++++ Record set
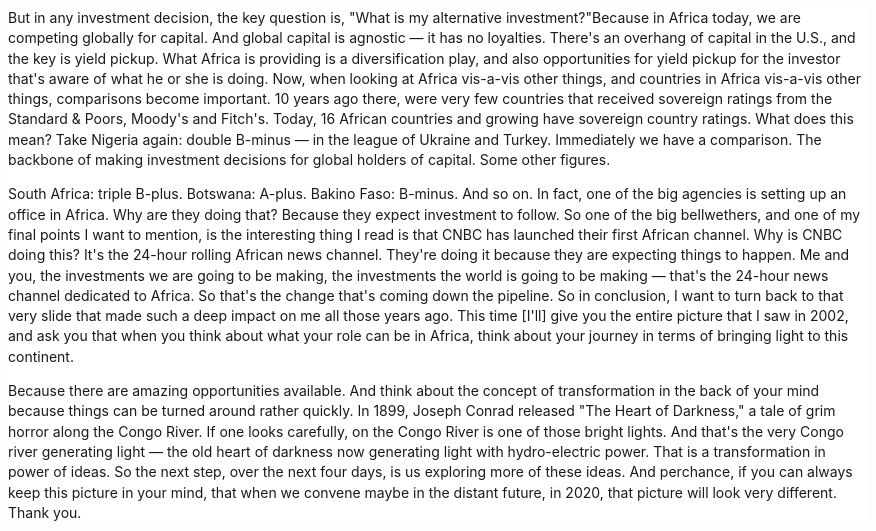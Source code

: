 But in any investment decision, the key question is, "What is my alternative
investment?"Because in Africa today, we are competing globally for capital. And global
capital is agnostic — it has no loyalties. There's an overhang of capital in the U.S., and
the key is yield pickup. What Africa is providing is a diversification play, and also
opportunities for yield pickup for the investor that's aware of what he or she is doing.
Now, when looking at Africa vis-a-vis other things, and countries in Africa vis-a-vis
other things, comparisons become important. 10 years ago there, were very few countries
that received sovereign ratings from the Standard & Poors, Moody's and Fitch's. Today, 16
African countries and growing have sovereign country ratings. What does this mean? Take
Nigeria again: double B-minus — in the league of Ukraine and Turkey. Immediately we have a
comparison. The backbone of making investment decisions for global holders of capital.
Some other figures.

South Africa: triple B-plus. Botswana: A-plus. Bakino Faso: B-minus. And so on. In fact,
one of the big agencies is setting up an office in Africa. Why are they doing that?
Because they expect investment to follow. So one of the big bellwethers, and one of my
final points I want to mention, is the interesting thing I read is that CNBC has launched
their first African channel. Why is CNBC doing this? It's the 24-hour rolling African news
channel. They're doing it because they are expecting things to happen. Me and you, the
investments we are going to be making, the investments the world is going to be making —
that's the 24-hour news channel dedicated to Africa. So that's the change that's coming
down the pipeline. So in conclusion, I want to turn back to that very slide that made such
a deep impact on me all those years ago. This time [I'll] give you the entire picture that
I saw in 2002, and ask you that when you think about what your role can be in Africa,
think about your journey in terms of bringing light to this continent.

Because there are amazing opportunities available. And think about the concept of
transformation in the back of your mind because things can be turned around rather
quickly. In 1899, Joseph Conrad released "The Heart of Darkness," a tale of grim horror
along the Congo River. If one looks carefully, on the Congo River is one of those bright
lights. And that's the very Congo river generating light — the old heart of darkness now
generating light with hydro-electric power. That is a transformation in power of ideas. So
the next step, over the next four days, is us exploring more of these ideas. And
perchance, if you can always keep this picture in your mind, that when we convene maybe in
the distant future, in 2020, that picture will look very different. Thank
you.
++++++++
- **What you have to do**
Exactly what appears in the records above must be returned, apart from the pictures.

- **Response to the task**
Source code

: But in any investment decision, the key question is, "What is my alternative
investment?"Because in Africa today, we are competing globally for capital. And global
capital is agnostic — it has no loyalties. There's an overhang of capital in the U.S., and
the key is yield pickup. What Africa is providing is a diversification play, and also
opportunities for yield pickup for the investor that's aware of what he or she is doing.
Now, when looking at Africa vis-a-vis other things, and countries in Africa vis-a-vis
other things, comparisons become important. 10 years ago there, were very few countries
that received sovereign ratings from the Standard & Poors, Moody's and Fitch's. Today, 16
African countries and growing have sovereign country ratings. What does this mean? Take
Nigeria again: double B-minus — in the league of Ukraine and Turkey. Immediately we have a
comparison. The backbone of making investment decisions for global holders of capital.
Some other figures.

South Africa: triple B-plus. Botswana: A-plus. Bakino Faso: B-minus. And so on. In fact,
one of the big agencies is setting up an office in Africa. Why are they doing that?
Because they expect investment to follow. So one of the big bellwethers, and one of my
final points I want to mention, is the interesting thing I read is that CNBC has launched
their first African channel. Why is CNBC doing this? It's the 24-hour rolling African news
channel. They're doing it because they are expecting things to happen. Me and you, the
investments we are going to be making, the investments the world is going to be making —
that's the 24-hour news channel dedicated to Africa. So that's the change that's coming
down the pipeline. So in conclusion, I want to turn back to that very slide that made such
a deep impact on me all those years ago. This time [I'll] give you the entire picture that
I saw in 2002, and ask you that when you think about what your role can be in Africa,
think about your journey in terms of bringing light to this continent.

Because there are amazing opportunities available. And think about the concept of
transformation in the back of your mind because things can be turned around rather
quickly. In 1899, Joseph Conrad released "The Heart of Darkness," a tale of grim horror
along the Congo River. If one looks carefully, on the Congo River is one of those bright
lights. And that's the very Congo river generating light — the old heart of darkness now
generating light with hydro-electric power. That is a transformation in power of ideas. So
the next step, over the next four days, is us exploring more of these ideas. And
perchance, if you can always keep this picture in your mind, that when we convene maybe in
the distant future, in 2020, that picture will look very different. Thank
you.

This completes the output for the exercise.